(Items listed in a dataset)
_ _ _

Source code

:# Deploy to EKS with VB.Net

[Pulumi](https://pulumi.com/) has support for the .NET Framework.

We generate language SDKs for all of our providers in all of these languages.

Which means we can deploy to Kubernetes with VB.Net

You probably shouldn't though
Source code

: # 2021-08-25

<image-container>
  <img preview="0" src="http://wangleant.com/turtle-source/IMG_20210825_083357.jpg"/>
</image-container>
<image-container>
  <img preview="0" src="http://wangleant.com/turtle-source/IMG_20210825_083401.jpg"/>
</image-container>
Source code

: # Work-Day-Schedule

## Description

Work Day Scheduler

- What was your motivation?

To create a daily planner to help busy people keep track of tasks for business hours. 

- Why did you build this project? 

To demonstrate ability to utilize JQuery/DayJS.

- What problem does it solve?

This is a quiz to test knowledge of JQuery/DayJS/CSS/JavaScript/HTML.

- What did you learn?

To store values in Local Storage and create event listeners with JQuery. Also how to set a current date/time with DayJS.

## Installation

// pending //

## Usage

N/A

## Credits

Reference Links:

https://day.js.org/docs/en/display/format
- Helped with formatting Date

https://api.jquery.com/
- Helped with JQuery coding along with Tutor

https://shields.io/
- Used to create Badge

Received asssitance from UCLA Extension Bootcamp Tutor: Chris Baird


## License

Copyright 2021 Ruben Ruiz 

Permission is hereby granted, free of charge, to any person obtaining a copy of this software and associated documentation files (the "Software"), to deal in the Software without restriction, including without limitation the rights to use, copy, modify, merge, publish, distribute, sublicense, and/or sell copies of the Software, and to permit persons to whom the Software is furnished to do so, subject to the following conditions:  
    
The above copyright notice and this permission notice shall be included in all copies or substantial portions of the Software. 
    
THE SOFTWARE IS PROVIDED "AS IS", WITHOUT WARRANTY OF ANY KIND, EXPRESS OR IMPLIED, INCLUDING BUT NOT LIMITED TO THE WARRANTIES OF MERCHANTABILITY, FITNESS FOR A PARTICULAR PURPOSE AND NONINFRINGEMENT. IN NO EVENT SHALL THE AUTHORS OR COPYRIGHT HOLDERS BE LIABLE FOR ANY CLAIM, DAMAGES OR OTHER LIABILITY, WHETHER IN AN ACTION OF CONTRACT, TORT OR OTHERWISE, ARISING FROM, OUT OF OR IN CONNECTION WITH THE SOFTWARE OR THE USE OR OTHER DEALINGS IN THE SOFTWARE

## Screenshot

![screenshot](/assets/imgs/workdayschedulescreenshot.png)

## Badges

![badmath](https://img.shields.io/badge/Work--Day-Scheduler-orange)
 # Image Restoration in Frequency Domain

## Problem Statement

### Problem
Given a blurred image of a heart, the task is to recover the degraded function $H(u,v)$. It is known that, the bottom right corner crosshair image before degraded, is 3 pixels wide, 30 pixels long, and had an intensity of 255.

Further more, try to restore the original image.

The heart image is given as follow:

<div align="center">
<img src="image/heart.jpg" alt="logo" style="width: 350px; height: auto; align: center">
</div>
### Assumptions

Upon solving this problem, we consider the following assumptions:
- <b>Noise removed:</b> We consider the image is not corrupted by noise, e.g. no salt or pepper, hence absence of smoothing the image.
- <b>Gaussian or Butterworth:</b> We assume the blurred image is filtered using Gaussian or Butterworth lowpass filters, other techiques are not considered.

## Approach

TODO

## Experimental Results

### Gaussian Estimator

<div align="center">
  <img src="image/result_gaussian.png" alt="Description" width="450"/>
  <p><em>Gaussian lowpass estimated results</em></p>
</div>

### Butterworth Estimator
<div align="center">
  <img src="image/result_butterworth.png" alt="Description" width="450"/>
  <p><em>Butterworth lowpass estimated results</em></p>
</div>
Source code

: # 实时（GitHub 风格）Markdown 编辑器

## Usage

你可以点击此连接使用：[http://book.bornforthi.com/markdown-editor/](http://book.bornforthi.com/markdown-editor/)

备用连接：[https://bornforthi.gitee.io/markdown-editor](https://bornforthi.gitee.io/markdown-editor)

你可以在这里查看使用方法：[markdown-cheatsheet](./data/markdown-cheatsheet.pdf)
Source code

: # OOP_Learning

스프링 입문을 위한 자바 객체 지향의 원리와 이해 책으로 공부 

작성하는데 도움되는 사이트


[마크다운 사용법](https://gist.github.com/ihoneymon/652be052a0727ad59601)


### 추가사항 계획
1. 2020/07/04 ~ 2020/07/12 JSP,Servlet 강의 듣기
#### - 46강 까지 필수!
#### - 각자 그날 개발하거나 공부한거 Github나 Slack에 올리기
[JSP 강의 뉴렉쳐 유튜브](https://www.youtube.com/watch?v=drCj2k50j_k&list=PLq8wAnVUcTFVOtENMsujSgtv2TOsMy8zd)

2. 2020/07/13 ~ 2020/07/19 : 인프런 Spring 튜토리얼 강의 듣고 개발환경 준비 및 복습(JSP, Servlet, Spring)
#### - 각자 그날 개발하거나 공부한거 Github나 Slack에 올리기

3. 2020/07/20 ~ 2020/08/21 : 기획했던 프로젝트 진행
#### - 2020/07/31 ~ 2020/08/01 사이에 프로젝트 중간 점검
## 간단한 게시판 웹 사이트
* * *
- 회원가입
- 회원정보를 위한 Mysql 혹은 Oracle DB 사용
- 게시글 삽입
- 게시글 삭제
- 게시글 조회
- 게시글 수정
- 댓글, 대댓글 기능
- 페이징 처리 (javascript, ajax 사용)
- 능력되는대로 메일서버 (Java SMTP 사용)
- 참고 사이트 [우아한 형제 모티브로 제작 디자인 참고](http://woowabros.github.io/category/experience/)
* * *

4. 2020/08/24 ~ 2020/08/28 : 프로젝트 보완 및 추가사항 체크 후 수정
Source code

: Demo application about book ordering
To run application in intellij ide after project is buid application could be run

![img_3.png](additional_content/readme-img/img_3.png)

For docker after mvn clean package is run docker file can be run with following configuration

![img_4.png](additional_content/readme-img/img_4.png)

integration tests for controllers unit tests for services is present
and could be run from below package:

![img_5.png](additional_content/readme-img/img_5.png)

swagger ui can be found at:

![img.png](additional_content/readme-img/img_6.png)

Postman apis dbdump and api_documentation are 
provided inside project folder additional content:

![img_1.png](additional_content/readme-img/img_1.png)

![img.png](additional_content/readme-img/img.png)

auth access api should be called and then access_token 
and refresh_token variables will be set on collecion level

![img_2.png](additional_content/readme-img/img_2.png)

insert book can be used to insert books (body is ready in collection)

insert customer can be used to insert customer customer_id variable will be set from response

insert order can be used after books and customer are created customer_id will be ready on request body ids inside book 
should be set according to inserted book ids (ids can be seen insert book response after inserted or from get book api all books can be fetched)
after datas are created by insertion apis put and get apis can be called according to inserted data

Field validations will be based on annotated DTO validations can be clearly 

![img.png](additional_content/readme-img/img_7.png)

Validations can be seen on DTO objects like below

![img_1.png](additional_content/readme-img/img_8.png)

_ _ _

**Your goal**:
Going back over the entries above, copy word for word every line from the one that has "and refresh_token variables" on through the one that has "insert order can".

**Solution**:
and refresh_token variables will be set on collecion level

![img_2.png](additional_content/readme-img/img_2.png)

insert book can be used to insert books (body is ready in collection)

insert customer can be used to insert customer customer_id variable will be set from response

insert order can be used after books and customer are created customer_id will be ready on request body ids inside book 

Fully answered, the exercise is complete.